### TASK ITEM:
Counting task for the entries below: give the number of lines that contain the word "texttt", with no other text.

### STUDY MATERIAL:
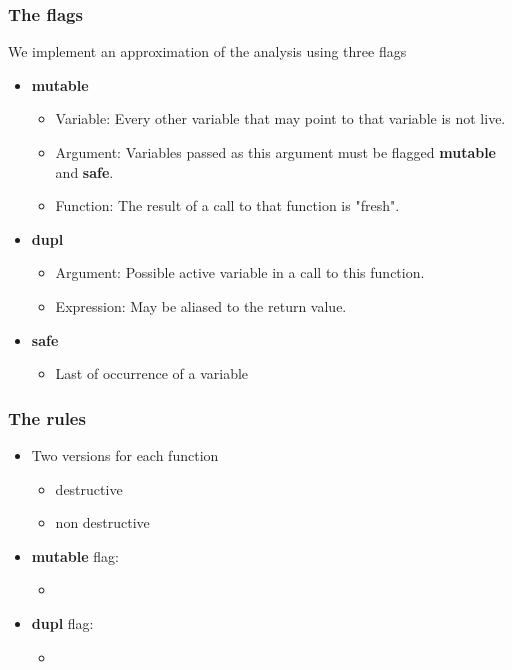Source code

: \documentclass{beamer}
\begin{document}
\begin{frame}
\frametitle{The flags}
We implement an approximation of the analysis using three flags
\begin{itemize}
\itemsep1.5em
\item \textbf{mutable}
\begin{itemize}
\item Variable: Every other variable that may point to that variable is not live.
\item Argument: Variables passed as this argument must be flagged \textbf{mutable} and \textbf{safe}.
\item Function: The result of a call to that function is "fresh".
\end{itemize}
\item \textbf{dupl}
\begin{itemize}
\item Argument: Possible active variable in a call to this function.
\item Expression: May be aliased to the return value.
\end{itemize}
\item \textbf{safe}
\begin{itemize}
\item Last of occurrence of a variable
\end{itemize}
\end{itemize}

\end{frame}


\begin{frame}
\frametitle{The rules}
\begin{itemize}
\itemsep1em
\item Two versions for each function
\begin{itemize}
\item destructive
\item non destructive
\end{itemize}
\item \textbf{mutable} flag:
\begin{itemize}
\itemsep0em
\item 
\end{itemize}
\item \textbf{dupl} flag:
\begin{itemize}
\itemsep0em
\item 
\end{itemize}
\end{itemize}
\end{frame}
\end{document}
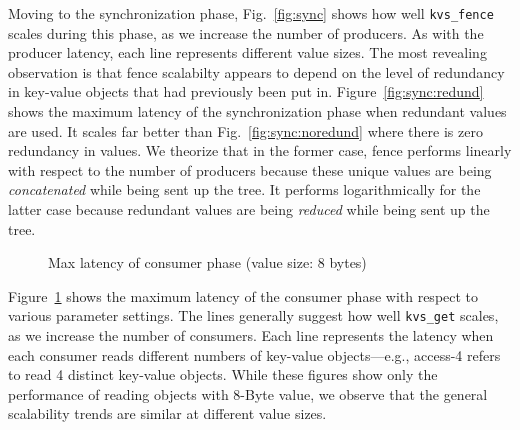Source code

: Moving to the synchronization phase, Fig.~\ref{fig:sync} shows 
how well {\tt kvs\_fence} scales during this phase,
as we increase the number of producers. 
As with the producer latency,
each line represents different value sizes.  
The most revealing observation is that 
fence scalabilty appears to depend on the level of
redundancy in key-value objects that had previously 
been put in. Figure~\ref{fig:sync:redund} 
shows the maximum latency of the synchronization phase
when redundant values are used. It scales
far better than Fig.~\ref{fig:sync:noredund}
where there is zero redundancy in values. 
We theorize that in the former case, fence performs linearly with respect to the number of
producers because these unique values are being {\em concatenated} while
being sent up the tree. It performs logarithmically for the latter case
because redundant values are being {\em reduced} while being sent 
up the tree. %



\begin{figure}[ht]
\centering
\begin{subfigure}[With single-directory layout]{
  \texttt{[image: consumer-1-dir]}
  \label{fig:cons:dir}
}%
\end{subfigure}
\begin{subfigure}[Improvements with multiple directories]{
  \texttt{[image: consumer-dist-dir]}
  \label{fig:cons:dirs}
}%
\end{subfigure}
\caption{Max latency of consumer phase (value size: 8 bytes)}
\vspace{-.5cm}
\label{fig:consumer}
\end{figure}

Figure~\ref{fig:consumer} shows the maximum latency of the consumer
phase with respect to various parameter settings. 
The lines generally suggest how well {\tt kvs\_get}
scales, as we increase the number of consumers. Each line represents
the latency when each consumer reads different numbers of 
key-value objects---e.g., access-4 refers to read 4 distinct key-value 
objects. While these figures show only the performance of reading
objects with 8-Byte value, we observe that the general 
scalability trends are similar at different value sizes.

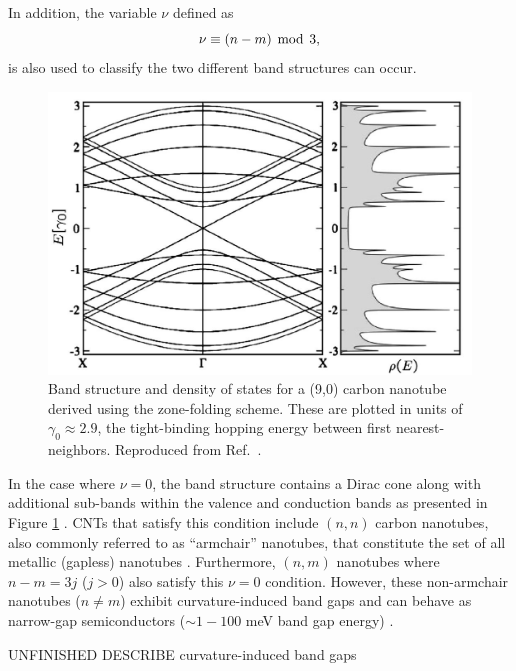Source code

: In addition, the variable $\nu$ defined as
%
\begin{equation}
\label{eq:nu_cnt}
\nu \equiv (n-m) \mathrm{\hspace{1.5mm} mod \hspace{1.5mm}} 3,
\end{equation}
%
is also used to classify the two different band structures can occur.
%
\begin{figure}[h]
	\centering
	\includegraphics[scale=0.3]{images/chapter_optical_props/nine_zero_band_charlier}
	\caption{Band structure and density of states for a (9,0) carbon nanotube derived using the zone-folding scheme. These are plotted in units of $\gamma_0 \approx 2.9$, the tight-binding hopping energy between first nearest-neighbors. Reproduced from Ref.\ \cite{charlier2007electronic}.}
	\label{fig:nine_zero_cnt}
\end{figure}
%
In the case where $\nu = 0 $, the band structure contains a Dirac cone along with additional sub-bands within the valence and conduction bands as presented in Figure \ref{fig:nine_zero_cnt} . CNTs that satisfy this condition include $(n,n)$ carbon nanotubes, also commonly referred to as ``armchair'' nanotubes, that constitute the set of all metallic (gapless) nanotubes \cite{nanot2012optoelectronic}. Furthermore, $(n,m)$ nanotubes where $n-m = 3j$ ($j > 0$) also satisfy this $\nu = 0$ condition. However, these non-armchair nanotubes ($n\neq m$) exhibit curvature-induced band gaps and can behave as narrow-gap semiconductors ($\sim1 - 100$ meV band gap energy) \cite{nanot2012optoelectronic}.

{\color{red} UNFINISHED DESCRIBE curvature-induced band gaps}



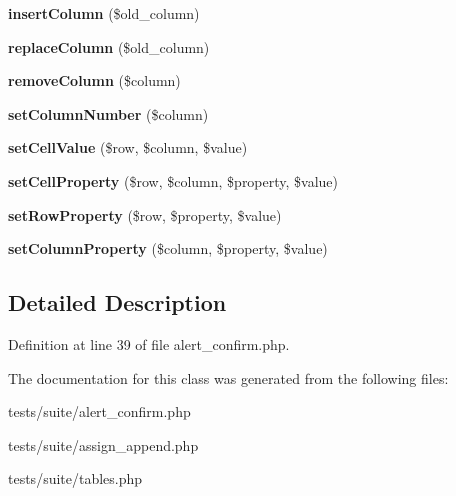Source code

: \begin{DoxyCompactItemize}
\item 
\hypertarget{classclsPage_ab4d81c6b088221ac03a2a3c0b19cd96d}{
{\bfseries insertColumn} (\$old\_\-column)}
\label{classclsPage_ab4d81c6b088221ac03a2a3c0b19cd96d}

\item 
\hypertarget{classclsPage_ac1c6b7aac1cf3003c58c5146631b6fea}{
{\bfseries replaceColumn} (\$old\_\-column)}
\label{classclsPage_ac1c6b7aac1cf3003c58c5146631b6fea}

\item 
\hypertarget{classclsPage_ae6f0cd72648a617ea7ea310cc0bac901}{
{\bfseries removeColumn} (\$column)}
\label{classclsPage_ae6f0cd72648a617ea7ea310cc0bac901}

\item 
\hypertarget{classclsPage_a92f0d2ab81862fadf63cd0840070770b}{
{\bfseries setColumnNumber} (\$column)}
\label{classclsPage_a92f0d2ab81862fadf63cd0840070770b}

\item 
\hypertarget{classclsPage_addef5bd69436a52d31a7dfa540539c41}{
{\bfseries setCellValue} (\$row, \$column, \$value)}
\label{classclsPage_addef5bd69436a52d31a7dfa540539c41}

\item 
\hypertarget{classclsPage_a6abbc411a311d9d72de0755c48ec932f}{
{\bfseries setCellProperty} (\$row, \$column, \$property, \$value)}
\label{classclsPage_a6abbc411a311d9d72de0755c48ec932f}

\item 
\hypertarget{classclsPage_a0b77ab4280a0d4efd5be597d490f6c66}{
{\bfseries setRowProperty} (\$row, \$property, \$value)}
\label{classclsPage_a0b77ab4280a0d4efd5be597d490f6c66}

\item 
\hypertarget{classclsPage_a4fea6ac11ec887303142f367b8176ea0}{
{\bfseries setColumnProperty} (\$column, \$property, \$value)}
\label{classclsPage_a4fea6ac11ec887303142f367b8176ea0}

\end{DoxyCompactItemize}


\subsection{Detailed Description}


Definition at line 39 of file alert\_\-confirm.php.



The documentation for this class was generated from the following files:\begin{DoxyCompactItemize}
\item 
tests/suite/alert\_\-confirm.php\item 
tests/suite/assign\_\-append.php\item 
tests/suite/tables.php\end{DoxyCompactItemize}
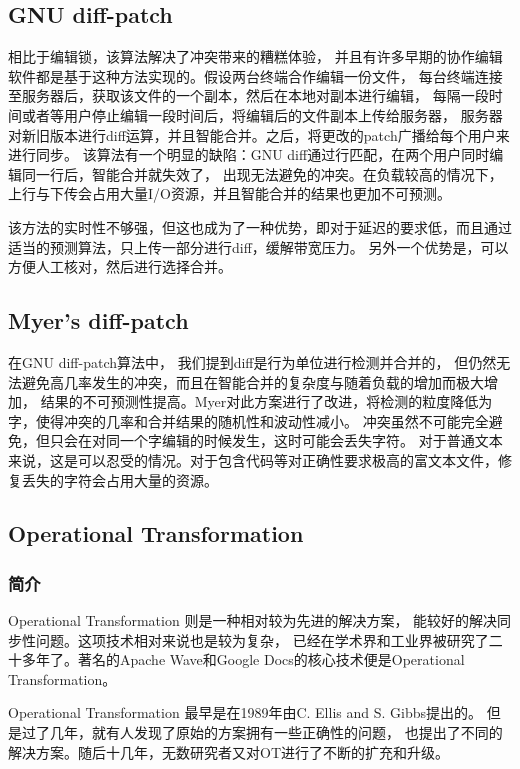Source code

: \documentclass[11pt]{article}
\begin{document}
\subsection{GNU diff-patch}
相比于编辑锁，该算法解决了冲突带来的糟糕体验，
并且有许多早期的协作编辑软件都是基于这种方法实现的。假设两台终端合作编辑一份文件，
每台终端连接至服务器后，获取该文件的一个副本，然后在本地对副本进行编辑，
每隔一段时间或者等用户停止编辑一段时间后，将编辑后的文件副本上传给服务器，
服务器对新旧版本进行diff运算，并且智能合并。之后，将更改的patch广播给每个用户来进行同步。
该算法有一个明显的缺陷：GNU diff通过行匹配，在两个用户同时编辑同一行后，智能合并就失效了，
出现无法避免的冲突。在负载较高的情况下，上行与下传会占用大量I/O资源，并且智能合并的结果也更加不可预测。

该方法的实时性不够强，但这也成为了一种优势，即对于延迟的要求低，而且通过适当的预测算法，只上传一部分进行diff，缓解带宽压力。
另外一个优势是，可以方便人工核对，然后进行选择合并。

\subsection{Myer's diff-patch}
在GNU diff-patch算法中，
我们提到diff是行为单位进行检测并合并的，
但仍然无法避免高几率发生的冲突，而且在智能合并的复杂度与随着负载的增加而极大增加，
结果的不可预测性提高。Myer对此方案进行了改进，将检测的粒度降低为字，使得冲突的几率和合并结果的随机性和波动性减小。
冲突虽然不可能完全避免，但只会在对同一个字编辑的时候发生，这时可能会丢失字符。
对于普通文本来说，这是可以忍受的情况。对于包含代码等对正确性要求极高的富文本文件，修复丢失的字符会占用大量的资源。


\subsection{Operational Transformation}
\subsubsection{简介}
Operational Transformation 则是一种相对较为先进的解决方案，
能较好的解决同步性问题。这项技术相对来说也是较为复杂，
已经在学术界和工业界被研究了二十多年了。著名的Apache Wave和Google Docs的核心技术便是Operational Transformation。

Operational Transformation
最早是在1989年由C. Ellis and S. Gibbs提出的。
但是过了几年，就有人发现了原始的方案拥有一些正确性的问题，
也提出了不同的解决方案。随后十几年，无数研究者又对OT进行了不断的扩充和升级。
\end{document}
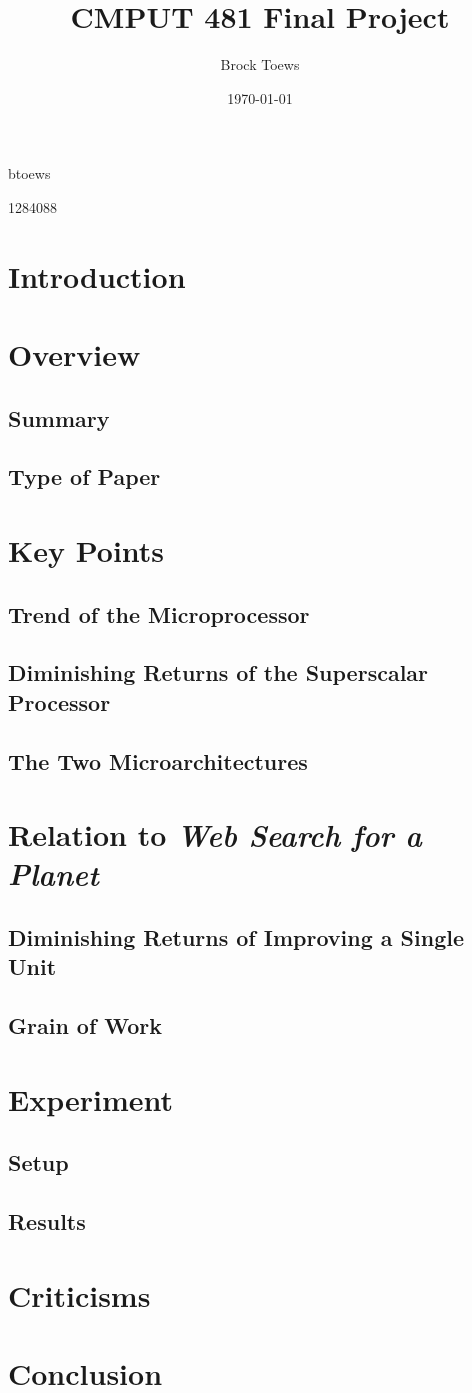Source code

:\documentclass[11pt]{article}
\title{CMPUT 481 Final Project}
\author{Brock Toews}
\date{\today}
\begin{document}
\maketitle
\begin{center}
btoews

1284088
\end{center}
\thispagestyle{empty}
\pagebreak
\setcounter{page}{1}
\listoffigures
\tableofcontents
\section{Introduction}
\section{Overview}
\subsection{Summary}
\subsection{Type of Paper}
\section{Key Points}
\subsection{Trend of the Microprocessor}
\subsection{Diminishing Returns of the Superscalar Processor}
\subsection{The Two Microarchitectures}
\section{Relation to \emph{Web Search for a Planet}}
\subsection{Diminishing Returns of Improving a Single Unit}
\subsection{Grain of Work}
\section{Experiment}
\subsection{Setup}
\subsection{Results}
\section{Criticisms}
\section{Conclusion}
\pagebreak
\end{document}
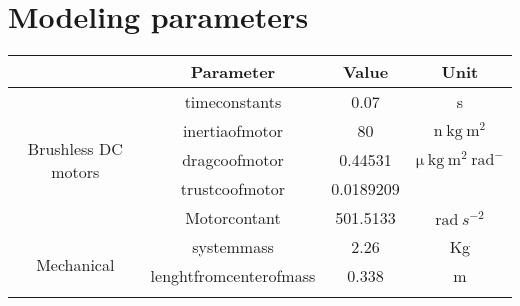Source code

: 	\chapter{Modeling parameters}
	

	\begin{table}[h]
		\centering
		\begin{tabular}{|c||c|c|c|}
			\hline
			\multicolumn{1}{|c|}{}                                     & \multicolumn{1}{c|}{Parameter} & \multicolumn{1}{c|}{Value} & Unit            \\ \hline\hline
			\multicolumn{1}{|c||}{\multirow{5}{*}{Brushless DC motors}} & \gls{timeconstants}               & 0.07                       & s               \\ \cline{2-4} 
			\multicolumn{1}{|c||}{}                                     & \gls{inertiaofmotor}                      & 80                         & $\mathrm{\ensuremath{n}~kg~m^{2}}$    \\ \cline{2-4} 
			\multicolumn{1}{|c||}{}                                     &\gls{dragcoofmotor}                       & 0.44531                 & $\mathrm{\mu~kg~m^2~rad^{-}}$ \\ \cline{2-4} 
			\multicolumn{1}{|c||}{}                                     & \gls{trustcoofmotor}                           								 & 0.0189209                     &                 \\ \cline{2-4} 
			\multicolumn{1}{|c||}{}                                     & \gls{Motorcontant}                               							& 501.5133                   &   $\mathrm{rad}~s^{-2}$         \\\hline
			\multirow{12}{*}{Mechanical}                       & \gls{systemmass}                         	  & 2.26                       & Kg              \\ \cline{2-4} 
			                                                                                        &\gls{lenghtfromcenterofmass}    & 0.338                      & m               \\ \cline{2-4} 
			                                                                                        

\end{tabular}
\end{table}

### EXERCISE OUTPUT:
2